# About this task:
Without including any pictures, write out the data below exactly.
** Input records follows **
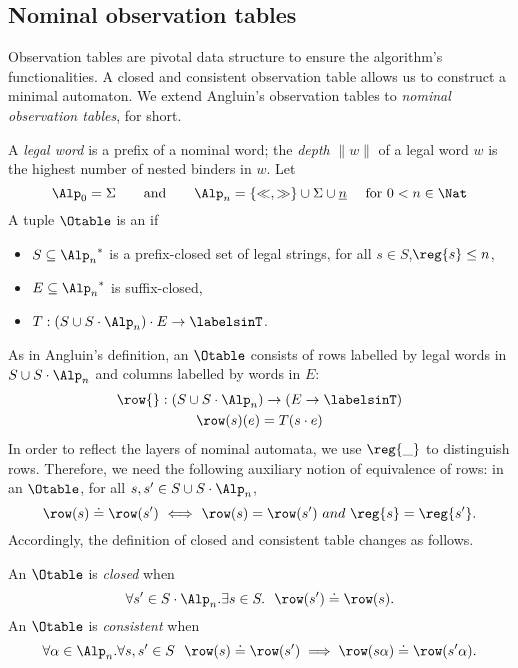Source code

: \subsection{Nominal observation tables}
Observation tables are pivotal data structure to ensure the
algorithm's functionalities. A closed and consistent observation table
allows us to construct a minimal automaton.
%
We extend Angluin's observation tables to \emph{nominal observation
  tables}, \nOtable[s] for short.
\begin{definition}[\nOtable]\label{def:nOT}
A \emph{legal word} is a prefix of a nominal word; the \emph{depth}
  $\|w\|$ of a legal word $w$ is the highest number of nested binders
  in $w$.
  Let
  \[
    \Alp_0 = \Sigma
    \qquad\text{and}\qquad
    \Alp_n= \{\ll,\gg\} \cup \Sigma\cup \underline{n}
    \quad \text{ for } 0 < n \in \Nat
  \]
  A tuple $\Otable$ is an
  \emph{\nOtable} if
  \begin{itemize}
  \item{$S\subseteq {\Alp_n}^*$ is a prefix-closed set of legal strings, for all $s\in S$,$\reg{s}\leq n$, }
  \item{$E\subseteq {\Alp_n}^*$ is suffix-closed,}
  \item{$T:(S\cup S\cdot {\Alp_n})\cdot E\rightarrow \labelsinT$.}
  \end{itemize}
\end{definition}
As in Angluin's definition, an \nOtable $\Otable$ consists of rows
labelled by legal words in $S\cup S\cdot \Alp_n$ and columns labelled
by words in $E$:
\begin{gather*}
  \row {}:{}   (S\cup S\cdot \Alp_n) \to (E \to \labelsinT)\\
  \row(s)(e)= T(s\cdot e)
\end{gather*}
In order to reflect the layers of nominal automata, we use $\reg{\_}$ to distinguish rows. Therefore, we need the following auxiliary notion of equivalence of rows:
in an \nOtable $\Otable$, for all $ s, s'\in S\cup S\cdot \Alp_n$, $$\row(s)\doteq\row(s')\ \Longleftrightarrow\ \row(s)=\row(s')\  and\ \reg{s}=\reg{s'}.$$ 
Accordingly, the definition of closed and consistent table changes as follows.
\begin{definition}
  An \emph{\nOtable} $\Otable$ is \emph{closed} when
  $$\forall s'\in S\cdot {\Alp_n}.\exists s\in S.\ \ \row(s')\doteq\row(s).$$ 
  An \emph{\nOtable} $\Otable$ is \emph{consistent} when $$\forall \alpha\in {\Alp_n}.\forall s,s'\in S\ \ \row(s)\doteq\row(s')\implies \row(s\alpha)\doteq\row(s'\alpha). $$
\end{definition}
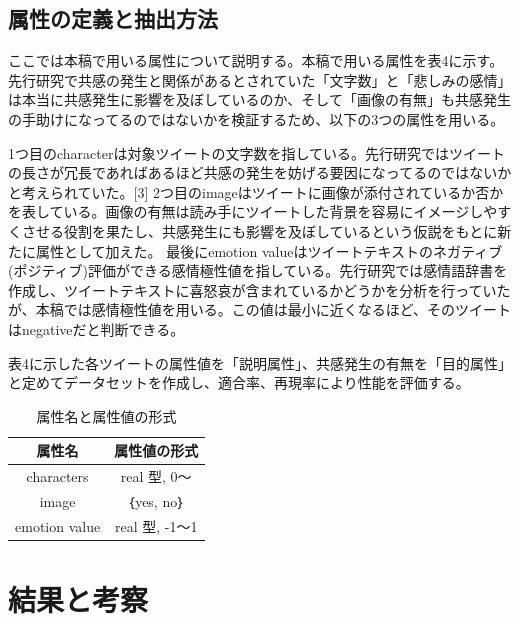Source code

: \documentclass[dvipdfmx]{issj}
\begin{document}
\subsection{属性の定義と抽出方法}  %
ここでは本稿で用いる属性について説明する。本稿で用いる属性を表4に示す。
先行研究で共感の発生と関係があるとされていた「文字数」と「悲しみの感情」は本当に共感発生に影響を及ぼしているのか、そして「画像の有無」も共感発生の手助けになってるのではないかを検証するため、以下の3つの属性を用いる。

1つ目のcharacterは対象ツイートの文字数を指している。先行研究ではツイートの長さが冗長であればあるほど共感の発生を妨げる要因になってるのではないかと考えられていた。[3]
2つ目のimageはツイートに画像が添付されているか否かを表している。画像の有無は読み手にツイートした背景を容易にイメージしやすくさせる役割を果たし、共感発生にも影響を及ぼしているという仮説をもとに新たに属性として加えた。
最後にemotion valueはツイートテキストのネガティブ(ポジティブ)評価ができる感情極性値を指している。先行研究では感情語辞書を作成し、ツイートテキストに喜怒哀が含まれているかどうかを分析を行っていたが、本稿では感情極性値を用いる。この値は最小に近くなるほど、そのツイートはnegativeだと判断できる。

表4に示した各ツイートの属性値を「説明属性」、共感発生の有無を「目的属性」と定めてデータセットを作成し、適合率、再現率により性能を評価する。



\begin{table}[htbp]\centering
\caption{属性名と属性値の形式}\label{tbl:font}
\begin{small}
\begin{tabular}{|c|c|} \hline
属性名            & 属性値の形式\\\hline\hline
characters         & real 型, 0～\\\hline
image & ｛yes, no｝\\\hline
emotion value     &  real 型, -1～1\\\hline
\end{tabular}
\end{small}
\end{table}

\newpage


\section{結果と考察}  %
\end{document}
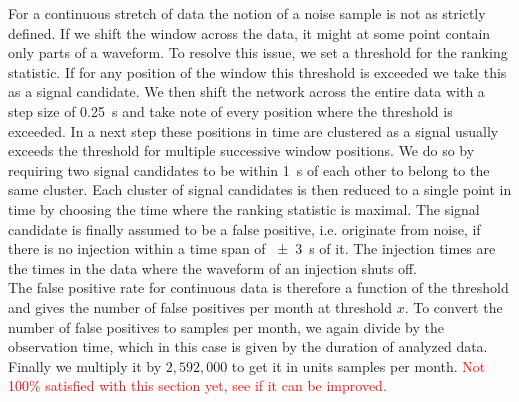 For a continuous stretch of data the notion of a noise sample is not as strictly defined. If we shift the window across the data, it might at some point contain only parts of a waveform. To resolve this issue, we set a threshold for the ranking statistic. If for any position of the window this threshold is exceeded we take this as a signal candidate. We then shift the network across the entire data with a step size of \SI{0.25}{\s} and take note of every position where the threshold is exceeded. In a next step these positions in time are clustered as a signal usually exceeds the threshold for multiple successive window positions. We do so by requiring two signal candidates to be within \SI{1}{\s} of each other to belong to the same cluster. Each cluster of signal candidates is then reduced to a single point in time by choosing the time where the ranking statistic is maximal. The signal candidate is finally assumed to be a false positive, i.e. originate from noise, if there is no injection within a time span of \SI{\pm 3}{\s} of it. The injection times are the times in the data where the waveform of an injection shuts off.\\
The false positive rate for continuous data is therefore a function of the threshold and gives the number of false positives per month at threshold $x$. To convert the number of false positives to samples per month, we again divide by the observation time, which in this case is given by the duration of analyzed data. Finally we multiply it by $2,592,000$ to get it in units samples per month. \textcolor{red}{Not 100\% satisfied with this section yet, see if it can be improved.}

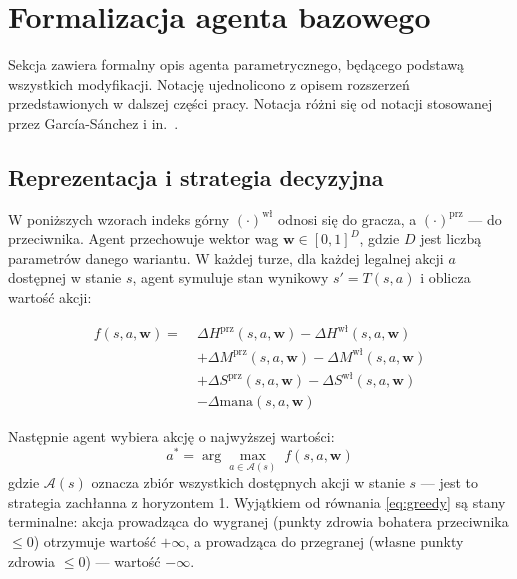 \section{Formalizacja agenta bazowego} \label{sec:formalization}

Sekcja zawiera formalny opis agenta parametrycznego, będącego podstawą wszystkich modyfikacji. Notację ujednolicono z opisem rozszerzeń przedstawionych w dalszej części pracy. Notacja różni się od notacji stosowanej przez García-Sánchez i in.~\cite{sanchez2020}.

\subsection{Reprezentacja i strategia decyzyjna}

W poniższych wzorach indeks górny $(\cdot)^{\text{wł}}$ odnosi się do gracza, a $(\cdot)^{\text{prz}}$ --- do przeciwnika. Agent przechowuje wektor wag $\mathbf{w} \in [0,1]^D$, gdzie $D$ jest liczbą parametrów danego wariantu. W każdej turze, dla każdej legalnej akcji $a$ dostępnej w stanie $s$, agent symuluje stan wynikowy $s' = T(s, a)$ i oblicza wartość akcji:

\begin{equation}
\begin{split}
    f(s, a, \mathbf{w}) =\;
        & \Delta H^{\text{prz}}(s, a, \mathbf{w}) - \Delta H^{\text{wł}}(s, a, \mathbf{w}) \\
        & + \Delta M^{\text{prz}}(s, a, \mathbf{w}) - \Delta M^{\text{wł}}(s, a, \mathbf{w}) \\
        & + \Delta S^{\text{prz}}(s, a, \mathbf{w}) - \Delta S^{\text{wł}}(s, a, \mathbf{w}) \\
        & - \Delta \text{mana}(s, a, \mathbf{w})
\end{split}
    \label{eq:score}
\end{equation}


Następnie agent wybiera akcję o najwyższej wartości:
\begin{equation}
    a^* = \arg\max_{a \in \mathcal{A}(s)}\; f(s, a, \mathbf{w})
    \label{eq:greedy}
\end{equation}
gdzie $\mathcal{A}(s)$ oznacza zbiór wszystkich dostępnych akcji w stanie $s$ --- jest to strategia zachłanna z horyzontem 1. Wyjątkiem od równania \eqref{eq:greedy} są stany terminalne: akcja prowadząca do wygranej (punkty zdrowia bohatera przeciwnika $\leq 0$) otrzymuje wartość $+\infty$, a prowadząca do przegranej (własne punkty zdrowia $\leq 0$) --- wartość $-\infty$.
** End of Input records **
# Answer space:
Source code

: \subsection{Nominal observation tables}
Observation tables are pivotal data structure to ensure the
algorithm's functionalities. A closed and consistent observation table
allows us to construct a minimal automaton.
%
We extend Angluin's observation tables to \emph{nominal observation
  tables}, \nOtable[s] for short.
\begin{definition}[\nOtable]\label{def:nOT}
A \emph{legal word} is a prefix of a nominal word; the \emph{depth}
  $\|w\|$ of a legal word $w$ is the highest number of nested binders
  in $w$.
  Let
  \[
    \Alp_0 = \Sigma
    \qquad\text{and}\qquad
    \Alp_n= \{\ll,\gg\} \cup \Sigma\cup \underline{n}
    \quad \text{ for } 0 < n \in \Nat
  \]
  A tuple $\Otable$ is an
  \emph{\nOtable} if
  \begin{itemize}
  \item{$S\subseteq {\Alp_n}^*$ is a prefix-closed set of legal strings, for all $s\in S$,$\reg{s}\leq n$, }
  \item{$E\subseteq {\Alp_n}^*$ is suffix-closed,}
  \item{$T:(S\cup S\cdot {\Alp_n})\cdot E\rightarrow \labelsinT$.}
  \end{itemize}
\end{definition}
As in Angluin's definition, an \nOtable $\Otable$ consists of rows
labelled by legal words in $S\cup S\cdot \Alp_n$ and columns labelled
by words in $E$:
\begin{gather*}
  \row {}:{}   (S\cup S\cdot \Alp_n) \to (E \to \labelsinT)\\
  \row(s)(e)= T(s\cdot e)
\end{gather*}
In order to reflect the layers of nominal automata, we use $\reg{\_}$ to distinguish rows. Therefore, we need the following auxiliary notion of equivalence of rows:
in an \nOtable $\Otable$, for all $ s, s'\in S\cup S\cdot \Alp_n$, $$\row(s)\doteq\row(s')\ \Longleftrightarrow\ \row(s)=\row(s')\  and\ \reg{s}=\reg{s'}.$$ 
Accordingly, the definition of closed and consistent table changes as follows.
\begin{definition}
  An \emph{\nOtable} $\Otable$ is \emph{closed} when
  $$\forall s'\in S\cdot {\Alp_n}.\exists s\in S.\ \ \row(s')\doteq\row(s).$$ 
  An \emph{\nOtable} $\Otable$ is \emph{consistent} when $$\forall \alpha\in {\Alp_n}.\forall s,s'\in S\ \ \row(s)\doteq\row(s')\implies \row(s\alpha)\doteq\row(s'\alpha). $$
\end{definition}
Source code

: \documentclass[dvipdfmx]{issj}
\begin{document}
\subsection{属性の定義と抽出方法}  %
ここでは本稿で用いる属性について説明する。本稿で用いる属性を表4に示す。
先行研究で共感の発生と関係があるとされていた「文字数」と「悲しみの感情」は本当に共感発生に影響を及ぼしているのか、そして「画像の有無」も共感発生の手助けになってるのではないかを検証するため、以下の3つの属性を用いる。

1つ目のcharacterは対象ツイートの文字数を指している。先行研究ではツイートの長さが冗長であればあるほど共感の発生を妨げる要因になってるのではないかと考えられていた。[3]
2つ目のimageはツイートに画像が添付されているか否かを表している。画像の有無は読み手にツイートした背景を容易にイメージしやすくさせる役割を果たし、共感発生にも影響を及ぼしているという仮説をもとに新たに属性として加えた。
最後にemotion valueはツイートテキストのネガティブ(ポジティブ)評価ができる感情極性値を指している。先行研究では感情語辞書を作成し、ツイートテキストに喜怒哀が含まれているかどうかを分析を行っていたが、本稿では感情極性値を用いる。この値は最小に近くなるほど、そのツイートはnegativeだと判断できる。

表4に示した各ツイートの属性値を「説明属性」、共感発生の有無を「目的属性」と定めてデータセットを作成し、適合率、再現率により性能を評価する。



\begin{table}[htbp]\centering
\caption{属性名と属性値の形式}\label{tbl:font}
\begin{small}
\begin{tabular}{|c|c|} \hline
属性名            & 属性値の形式\\\hline\hline
characters         & real 型, 0～\\\hline
image & ｛yes, no｝\\\hline
emotion value     &  real 型, -1～1\\\hline
\end{tabular}
\end{small}
\end{table}

\newpage


\section{結果と考察}  %
\end{document}
 For a continuous stretch of data the notion of a noise sample is not as strictly defined. If we shift the window across the data, it might at some point contain only parts of a waveform. To resolve this issue, we set a threshold for the ranking statistic. If for any position of the window this threshold is exceeded we take this as a signal candidate. We then shift the network across the entire data with a step size of \SI{0.25}{\s} and take note of every position where the threshold is exceeded. In a next step these positions in time are clustered as a signal usually exceeds the threshold for multiple successive window positions. We do so by requiring two signal candidates to be within \SI{1}{\s} of each other to belong to the same cluster. Each cluster of signal candidates is then reduced to a single point in time by choosing the time where the ranking statistic is maximal. The signal candidate is finally assumed to be a false positive, i.e. originate from noise, if there is no injection within a time span of \SI{\pm 3}{\s} of it. The injection times are the times in the data where the waveform of an injection shuts off.\\
The false positive rate for continuous data is therefore a function of the threshold and gives the number of false positives per month at threshold $x$. To convert the number of false positives to samples per month, we again divide by the observation time, which in this case is given by the duration of analyzed data. Finally we multiply it by $2,592,000$ to get it in units samples per month. \textcolor{red}{Not 100\% satisfied with this section yet, see if it can be improved.}

 \section{Formalizacja agenta bazowego} \label{sec:formalization}

Sekcja zawiera formalny opis agenta parametrycznego, będącego podstawą wszystkich modyfikacji. Notację ujednolicono z opisem rozszerzeń przedstawionych w dalszej części pracy. Notacja różni się od notacji stosowanej przez García-Sánchez i in.~\cite{sanchez2020}.

\subsection{Reprezentacja i strategia decyzyjna}

W poniższych wzorach indeks górny $(\cdot)^{\text{wł}}$ odnosi się do gracza, a $(\cdot)^{\text{prz}}$ --- do przeciwnika. Agent przechowuje wektor wag $\mathbf{w} \in [0,1]^D$, gdzie $D$ jest liczbą parametrów danego wariantu. W każdej turze, dla każdej legalnej akcji $a$ dostępnej w stanie $s$, agent symuluje stan wynikowy $s' = T(s, a)$ i oblicza wartość akcji:

\begin{equation}
\begin{split}
    f(s, a, \mathbf{w}) =\;
        & \Delta H^{\text{prz}}(s, a, \mathbf{w}) - \Delta H^{\text{wł}}(s, a, \mathbf{w}) \\
        & + \Delta M^{\text{prz}}(s, a, \mathbf{w}) - \Delta M^{\text{wł}}(s, a, \mathbf{w}) \\
        & + \Delta S^{\text{prz}}(s, a, \mathbf{w}) - \Delta S^{\text{wł}}(s, a, \mathbf{w}) \\
        & - \Delta \text{mana}(s, a, \mathbf{w})
\end{split}
    \label{eq:score}
\end{equation}


Następnie agent wybiera akcję o najwyższej wartości:
\begin{equation}
    a^* = \arg\max_{a \in \mathcal{A}(s)}\; f(s, a, \mathbf{w})
    \label{eq:greedy}
\end{equation}
gdzie $\mathcal{A}(s)$ oznacza zbiór wszystkich dostępnych akcji w stanie $s$ --- jest to strategia zachłanna z horyzontem 1. Wyjątkiem od równania \eqref{eq:greedy} są stany terminalne: akcja prowadząca do wygranej (punkty zdrowia bohatera przeciwnika $\leq 0$) otrzymuje wartość $+\infty$, a prowadząca do przegranej (własne punkty zdrowia $\leq 0$) --- wartość $-\infty$.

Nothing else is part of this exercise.